### ABOUT THIS EXERCISE:
Counting task for the data below: how many lines hold the word "that"? Answer with the number only.

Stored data
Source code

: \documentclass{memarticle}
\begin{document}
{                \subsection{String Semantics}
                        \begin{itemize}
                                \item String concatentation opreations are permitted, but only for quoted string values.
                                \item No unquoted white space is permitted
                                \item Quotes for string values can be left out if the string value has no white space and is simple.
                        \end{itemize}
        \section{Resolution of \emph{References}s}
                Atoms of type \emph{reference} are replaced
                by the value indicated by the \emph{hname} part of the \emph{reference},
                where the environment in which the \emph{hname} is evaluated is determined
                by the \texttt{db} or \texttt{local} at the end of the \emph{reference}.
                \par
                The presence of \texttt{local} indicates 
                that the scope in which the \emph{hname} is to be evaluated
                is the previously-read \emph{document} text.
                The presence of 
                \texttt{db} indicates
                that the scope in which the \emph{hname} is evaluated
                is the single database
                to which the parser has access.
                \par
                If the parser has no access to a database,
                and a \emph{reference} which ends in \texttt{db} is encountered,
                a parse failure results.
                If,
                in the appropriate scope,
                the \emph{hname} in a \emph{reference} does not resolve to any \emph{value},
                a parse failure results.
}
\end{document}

--

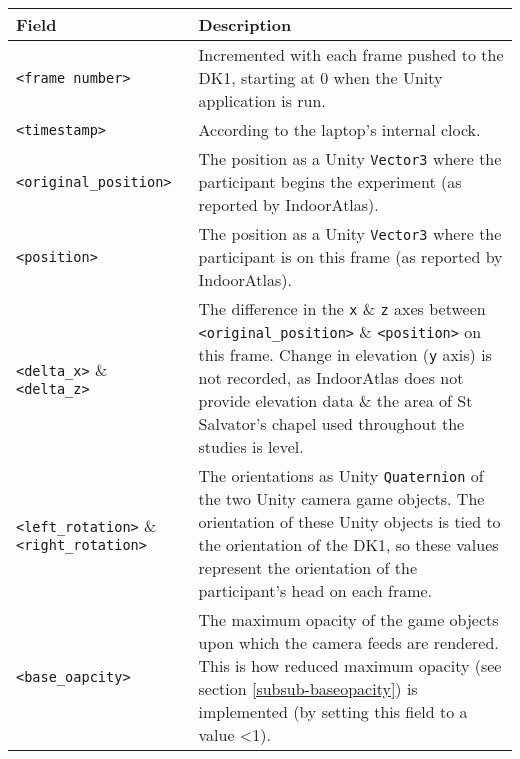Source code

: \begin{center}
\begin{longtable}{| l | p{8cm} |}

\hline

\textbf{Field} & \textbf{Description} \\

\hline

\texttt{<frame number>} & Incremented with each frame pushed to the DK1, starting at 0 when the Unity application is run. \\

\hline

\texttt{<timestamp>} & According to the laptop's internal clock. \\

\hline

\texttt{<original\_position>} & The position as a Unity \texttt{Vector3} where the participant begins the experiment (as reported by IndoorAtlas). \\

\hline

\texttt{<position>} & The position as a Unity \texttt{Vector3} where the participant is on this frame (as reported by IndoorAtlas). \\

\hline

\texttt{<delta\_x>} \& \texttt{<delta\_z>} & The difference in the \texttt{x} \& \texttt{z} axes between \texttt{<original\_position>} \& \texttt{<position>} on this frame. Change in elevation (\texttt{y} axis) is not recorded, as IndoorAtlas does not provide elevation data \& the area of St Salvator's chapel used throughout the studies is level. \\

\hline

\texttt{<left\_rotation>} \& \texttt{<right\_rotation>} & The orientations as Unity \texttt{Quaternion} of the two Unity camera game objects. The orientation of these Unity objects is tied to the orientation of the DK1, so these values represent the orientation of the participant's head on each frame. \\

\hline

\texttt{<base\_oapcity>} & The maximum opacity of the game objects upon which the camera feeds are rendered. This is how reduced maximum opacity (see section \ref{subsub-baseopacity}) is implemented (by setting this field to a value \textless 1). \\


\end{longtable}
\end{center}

--

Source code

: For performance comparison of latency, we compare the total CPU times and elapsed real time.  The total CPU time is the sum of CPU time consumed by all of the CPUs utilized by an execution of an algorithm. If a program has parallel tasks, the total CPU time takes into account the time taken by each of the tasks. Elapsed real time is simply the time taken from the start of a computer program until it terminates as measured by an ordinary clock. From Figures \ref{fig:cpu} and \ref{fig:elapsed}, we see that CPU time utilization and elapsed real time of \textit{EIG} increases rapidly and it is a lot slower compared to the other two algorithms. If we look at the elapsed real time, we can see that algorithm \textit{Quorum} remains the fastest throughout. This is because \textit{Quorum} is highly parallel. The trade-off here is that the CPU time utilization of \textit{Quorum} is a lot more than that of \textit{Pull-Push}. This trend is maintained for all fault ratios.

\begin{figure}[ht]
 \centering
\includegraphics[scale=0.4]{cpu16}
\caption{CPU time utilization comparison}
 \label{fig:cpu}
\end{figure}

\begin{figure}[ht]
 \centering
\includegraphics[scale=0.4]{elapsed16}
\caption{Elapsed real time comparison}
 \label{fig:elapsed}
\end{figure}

### ANSWER TO THIS EXERCISE:
3